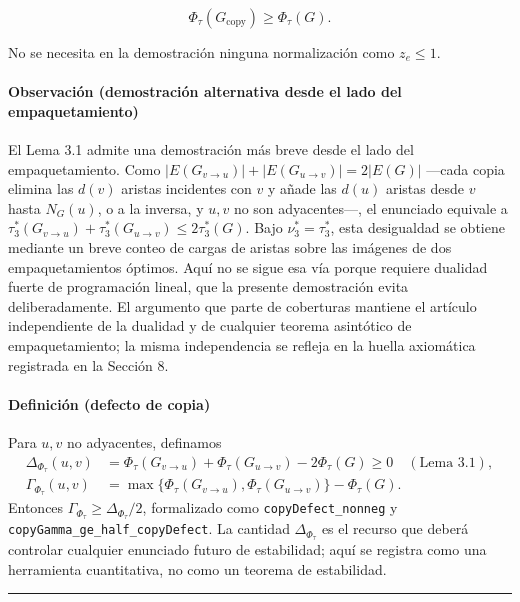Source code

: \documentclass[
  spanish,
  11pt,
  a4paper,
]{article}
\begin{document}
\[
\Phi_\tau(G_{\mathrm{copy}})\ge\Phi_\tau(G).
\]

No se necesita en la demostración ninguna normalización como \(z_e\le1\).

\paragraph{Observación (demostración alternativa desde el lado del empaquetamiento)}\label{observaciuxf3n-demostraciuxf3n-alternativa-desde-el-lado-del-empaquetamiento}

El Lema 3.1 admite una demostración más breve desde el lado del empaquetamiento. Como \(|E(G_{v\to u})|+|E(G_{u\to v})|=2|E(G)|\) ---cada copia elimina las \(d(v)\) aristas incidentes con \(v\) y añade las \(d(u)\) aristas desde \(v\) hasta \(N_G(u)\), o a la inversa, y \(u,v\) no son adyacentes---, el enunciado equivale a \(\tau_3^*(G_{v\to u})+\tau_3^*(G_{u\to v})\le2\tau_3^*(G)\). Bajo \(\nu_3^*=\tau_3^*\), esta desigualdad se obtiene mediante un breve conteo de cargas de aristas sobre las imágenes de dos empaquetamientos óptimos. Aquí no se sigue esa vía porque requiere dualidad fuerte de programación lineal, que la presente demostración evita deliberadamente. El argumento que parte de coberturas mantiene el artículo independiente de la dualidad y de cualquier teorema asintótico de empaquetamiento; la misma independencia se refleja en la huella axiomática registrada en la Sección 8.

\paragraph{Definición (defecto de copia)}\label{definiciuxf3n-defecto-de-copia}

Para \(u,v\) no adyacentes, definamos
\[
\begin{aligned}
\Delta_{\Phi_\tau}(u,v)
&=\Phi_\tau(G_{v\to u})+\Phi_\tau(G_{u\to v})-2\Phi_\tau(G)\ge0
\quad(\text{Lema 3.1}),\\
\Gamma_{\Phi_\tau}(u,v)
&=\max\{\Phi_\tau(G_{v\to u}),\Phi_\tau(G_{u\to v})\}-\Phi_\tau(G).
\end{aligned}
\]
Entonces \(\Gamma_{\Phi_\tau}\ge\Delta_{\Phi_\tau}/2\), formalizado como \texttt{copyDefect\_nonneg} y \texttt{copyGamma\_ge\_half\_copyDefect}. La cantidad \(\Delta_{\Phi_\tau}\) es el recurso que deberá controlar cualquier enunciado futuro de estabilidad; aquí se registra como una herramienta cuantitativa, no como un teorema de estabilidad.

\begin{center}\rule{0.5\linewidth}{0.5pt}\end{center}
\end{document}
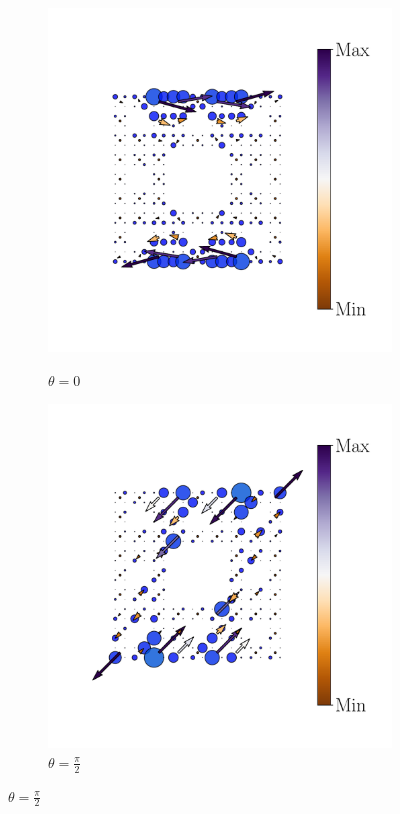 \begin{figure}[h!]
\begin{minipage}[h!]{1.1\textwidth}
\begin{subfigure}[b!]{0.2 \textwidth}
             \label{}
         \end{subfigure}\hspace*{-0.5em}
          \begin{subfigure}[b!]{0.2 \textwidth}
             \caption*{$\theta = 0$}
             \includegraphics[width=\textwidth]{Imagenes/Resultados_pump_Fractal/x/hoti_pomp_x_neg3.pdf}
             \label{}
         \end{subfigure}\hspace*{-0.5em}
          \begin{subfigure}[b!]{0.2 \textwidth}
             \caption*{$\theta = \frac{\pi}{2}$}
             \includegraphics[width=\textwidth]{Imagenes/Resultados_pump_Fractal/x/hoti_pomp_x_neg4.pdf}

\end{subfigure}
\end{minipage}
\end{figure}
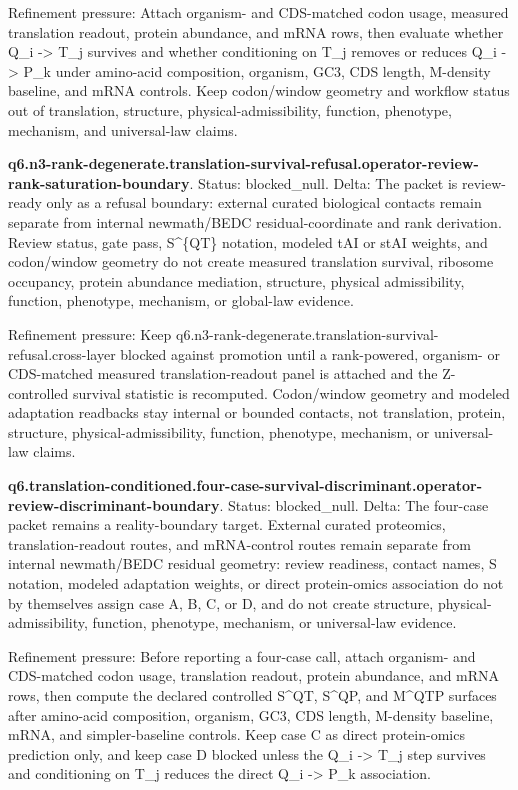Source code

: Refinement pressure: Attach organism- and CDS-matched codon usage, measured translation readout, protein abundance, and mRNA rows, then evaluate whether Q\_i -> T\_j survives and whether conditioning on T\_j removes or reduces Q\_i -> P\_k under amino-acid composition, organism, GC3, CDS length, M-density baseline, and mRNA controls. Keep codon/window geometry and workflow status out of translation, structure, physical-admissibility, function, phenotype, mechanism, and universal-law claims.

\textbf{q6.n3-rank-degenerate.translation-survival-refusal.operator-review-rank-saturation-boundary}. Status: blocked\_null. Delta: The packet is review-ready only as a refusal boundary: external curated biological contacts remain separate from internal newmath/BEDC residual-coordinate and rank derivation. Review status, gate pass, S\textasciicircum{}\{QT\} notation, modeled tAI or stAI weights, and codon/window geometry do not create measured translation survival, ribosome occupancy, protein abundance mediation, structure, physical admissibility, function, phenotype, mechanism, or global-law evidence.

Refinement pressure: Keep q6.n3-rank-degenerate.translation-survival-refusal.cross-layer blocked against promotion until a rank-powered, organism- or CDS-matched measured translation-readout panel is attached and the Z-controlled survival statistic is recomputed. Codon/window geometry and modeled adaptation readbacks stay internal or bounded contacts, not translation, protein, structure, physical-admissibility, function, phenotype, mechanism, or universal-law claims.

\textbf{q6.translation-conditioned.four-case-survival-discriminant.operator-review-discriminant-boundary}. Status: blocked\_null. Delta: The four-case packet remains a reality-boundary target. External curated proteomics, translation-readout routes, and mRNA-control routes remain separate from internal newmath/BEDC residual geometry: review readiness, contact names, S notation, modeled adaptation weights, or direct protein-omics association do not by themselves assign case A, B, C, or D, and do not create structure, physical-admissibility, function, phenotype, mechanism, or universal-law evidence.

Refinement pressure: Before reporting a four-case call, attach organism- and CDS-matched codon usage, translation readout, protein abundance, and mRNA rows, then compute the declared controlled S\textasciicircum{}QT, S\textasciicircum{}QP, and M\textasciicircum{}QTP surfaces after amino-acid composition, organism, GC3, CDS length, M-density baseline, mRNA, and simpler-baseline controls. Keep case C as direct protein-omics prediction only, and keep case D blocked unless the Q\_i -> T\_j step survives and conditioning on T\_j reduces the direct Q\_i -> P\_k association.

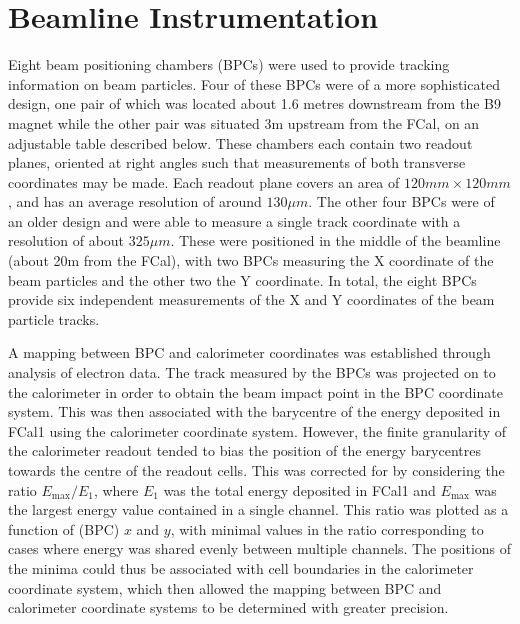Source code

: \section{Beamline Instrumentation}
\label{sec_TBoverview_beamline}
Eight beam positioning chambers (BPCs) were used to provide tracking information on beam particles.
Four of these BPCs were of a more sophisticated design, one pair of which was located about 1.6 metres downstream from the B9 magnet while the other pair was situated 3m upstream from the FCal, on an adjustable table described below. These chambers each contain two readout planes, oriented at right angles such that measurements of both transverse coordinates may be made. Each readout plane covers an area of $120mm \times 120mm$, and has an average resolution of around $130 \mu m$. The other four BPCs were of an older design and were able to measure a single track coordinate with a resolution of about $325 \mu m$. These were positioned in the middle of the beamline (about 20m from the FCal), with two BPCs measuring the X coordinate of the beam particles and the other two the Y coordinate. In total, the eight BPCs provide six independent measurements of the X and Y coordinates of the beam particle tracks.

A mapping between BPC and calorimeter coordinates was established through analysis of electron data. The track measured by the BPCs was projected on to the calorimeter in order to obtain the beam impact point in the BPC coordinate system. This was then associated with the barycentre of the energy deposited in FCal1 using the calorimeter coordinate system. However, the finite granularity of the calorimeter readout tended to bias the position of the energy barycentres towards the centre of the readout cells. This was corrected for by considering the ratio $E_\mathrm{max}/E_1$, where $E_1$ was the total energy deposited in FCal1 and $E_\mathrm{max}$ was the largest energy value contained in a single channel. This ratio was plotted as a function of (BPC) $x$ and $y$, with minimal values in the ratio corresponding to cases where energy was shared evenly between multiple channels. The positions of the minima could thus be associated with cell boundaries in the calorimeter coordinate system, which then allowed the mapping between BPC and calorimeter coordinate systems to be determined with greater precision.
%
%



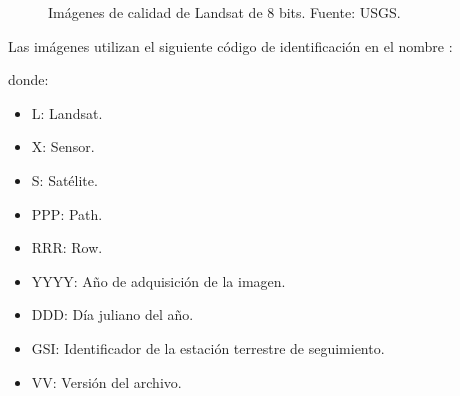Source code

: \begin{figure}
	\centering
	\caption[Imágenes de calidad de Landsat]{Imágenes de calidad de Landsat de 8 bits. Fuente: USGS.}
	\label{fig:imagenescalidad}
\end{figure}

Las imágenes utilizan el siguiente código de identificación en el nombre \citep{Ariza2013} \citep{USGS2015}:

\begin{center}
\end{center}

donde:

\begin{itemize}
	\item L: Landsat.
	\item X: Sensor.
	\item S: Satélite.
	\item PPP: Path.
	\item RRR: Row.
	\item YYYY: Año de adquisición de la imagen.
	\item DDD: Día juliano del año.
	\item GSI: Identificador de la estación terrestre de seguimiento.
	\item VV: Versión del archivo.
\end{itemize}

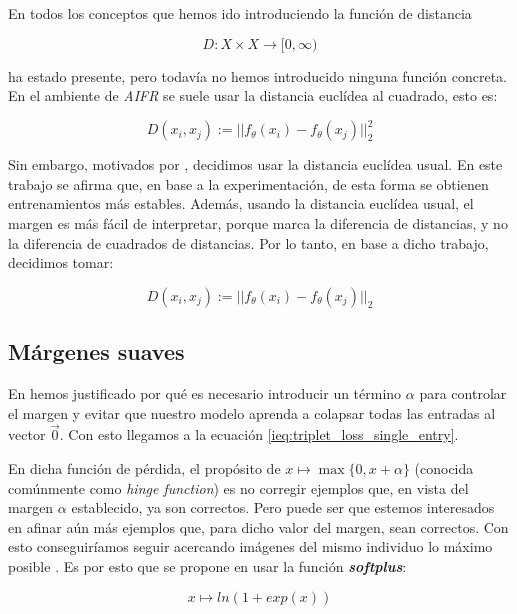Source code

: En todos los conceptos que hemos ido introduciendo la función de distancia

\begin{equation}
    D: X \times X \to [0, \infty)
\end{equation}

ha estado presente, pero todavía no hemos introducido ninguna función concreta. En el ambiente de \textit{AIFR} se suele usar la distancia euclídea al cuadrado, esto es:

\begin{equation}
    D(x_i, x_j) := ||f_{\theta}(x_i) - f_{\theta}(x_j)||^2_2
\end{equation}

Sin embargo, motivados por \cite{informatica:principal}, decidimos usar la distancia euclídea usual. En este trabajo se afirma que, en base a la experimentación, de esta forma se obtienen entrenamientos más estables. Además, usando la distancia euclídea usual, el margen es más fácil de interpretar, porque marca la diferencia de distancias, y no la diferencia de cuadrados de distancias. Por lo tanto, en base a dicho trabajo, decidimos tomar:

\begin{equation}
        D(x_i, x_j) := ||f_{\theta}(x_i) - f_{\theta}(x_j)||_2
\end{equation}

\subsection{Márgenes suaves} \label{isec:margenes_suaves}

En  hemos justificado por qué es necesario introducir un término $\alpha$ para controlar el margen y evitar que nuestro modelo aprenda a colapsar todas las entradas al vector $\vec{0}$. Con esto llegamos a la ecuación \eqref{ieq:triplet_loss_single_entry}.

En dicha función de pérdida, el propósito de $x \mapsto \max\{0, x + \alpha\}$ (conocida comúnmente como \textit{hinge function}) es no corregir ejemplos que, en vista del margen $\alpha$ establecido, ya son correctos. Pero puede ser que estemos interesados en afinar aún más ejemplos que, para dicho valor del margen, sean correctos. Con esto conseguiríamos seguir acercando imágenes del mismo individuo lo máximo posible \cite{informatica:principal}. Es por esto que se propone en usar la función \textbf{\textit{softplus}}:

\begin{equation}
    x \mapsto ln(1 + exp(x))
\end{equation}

# [WHAT IS EXPECTED]
Please report every line in the entries above that holds the string "residual".

# [PROBLEM SOLUTION]
\textbf{q6.n3-rank-degenerate.translation-survival-refusal.operator-review-rank-saturation-boundary}. Status: blocked\_null. Delta: The packet is review-ready only as a refusal boundary: external curated biological contacts remain separate from internal newmath/BEDC residual-coordinate and rank derivation. Review status, gate pass, S\textasciicircum{}\{QT\} notation, modeled tAI or stAI weights, and codon/window geometry do not create measured translation survival, ribosome occupancy, protein abundance mediation, structure, physical admissibility, function, phenotype, mechanism, or global-law evidence.
\textbf{q6.translation-conditioned.four-case-survival-discriminant.operator-review-discriminant-boundary}. Status: blocked\_null. Delta: The four-case packet remains a reality-boundary target. External curated proteomics, translation-readout routes, and mRNA-control routes remain separate from internal newmath/BEDC residual geometry: review readiness, contact names, S notation, modeled adaptation weights, or direct protein-omics association do not by themselves assign case A, B, C, or D, and do not create structure, physical-admissibility, function, phenotype, mechanism, or universal-law evidence.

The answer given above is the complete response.